Decision Theory and Expected Utility Explained

This is a retelling of Chapter 6 Part 1 (sections 6.1 through 6.6) from “Behavioral Finance for Private Banking” by Thorsten Hens, Enrico G. De Giorgi, and Kremena K. Bachmann (Wiley, 2018).

Chapter 6 is where the book stops talking about biases and starts talking about how decisions should be made. Or at least, how mathematicians over the last 350 years have tried to figure that out. Here’s the thing. This chapter is dense. But it matters, because everything about portfolio construction later in the book builds on this foundation.

Why Decision Theory Matters for Your Money

There’s a famous study by Ibbotson and Kaplan (2000) that says your strategic asset allocation determines more than 90% of your investment performance. Not stock picking. Not timing. The split between stocks, bonds, and cash.

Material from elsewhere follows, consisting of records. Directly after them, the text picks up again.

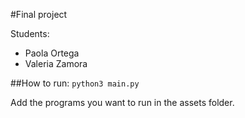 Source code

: #Final project

Students:
- Paola Ortega
- Valeria Zamora

##How to run:
`python3 main.py`

Add the programs you want to run in the assets folder. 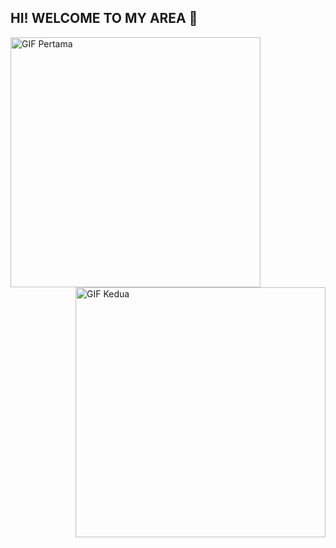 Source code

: ## HI! WELCOME TO MY AREA 👋

<!--
**zankifath/ZankiFath** is a ✨ _special_ ✨ repository because its `README.md` (this file) appears on your GitHub profile.

Here are some ideas to get you started:

- 🔭 I’m currently working on ...
- 🌱 I’m currently learning ...
- 👯 I’m looking to collaborate on ...
- 🤔 I’m looking for help with ...
- 💬 Ask me about ...
- 📫 How to reach me: ...
- 😄 Pronouns: ...
- ⚡ Fun fact: ...
--> 
<img src="https://media1.giphy.com/media/v1.Y2lkPTc5MGI3NjExczI1ZDdhcGp2emg0eXZwdjhlcjA0NXB2NTN2dTV5dmw0bWRrZXFzcSZlcD12MV9pbnRlcm5hbF9naWZfYnlfaWQmY3Q9Zw/u4dQ8BMugUYp2/giphy.gif" alt="GIF Pertama" width="400" align="left">
<img src="https://media.giphy.com/media/v1.Y2lkPWVjZjA1ZTQ3ZTM4eGlpdWlldWxiNGFvdGx2YWE1M2FrejA5eDA0ODBnMHpiaGc4dSZlcD12MV9naWZzX3JlbGF0ZWQmY3Q9Zw/qDO6QPt4VczVS/giphy.gif" alt="GIF Kedua" width="400" align="right">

But here’s the problem. That only works if you actually stick with your allocation through the full market cycle. And most people don’t. When losses hit, investors panic and abandon their plan.

So the question becomes: how do you design an allocation that people will actually hold through bad times? That is what this chapter is about. Building a framework for making investment decisions that accounts for how humans actually behave.

A Very Short History: From Prayer to Math

Humans always had to make risky decisions. Hunt a mammoth or a deer? Fight or surrender? For most of history, people prayed to gods before making these choices. Nobody thought math could help.

Then in 1670, Blaise Pascal had an idea. For any risky choice, write down all possible outcomes, estimate their probabilities, multiply each outcome by its probability, and add them up. Pick the option with the highest expected value.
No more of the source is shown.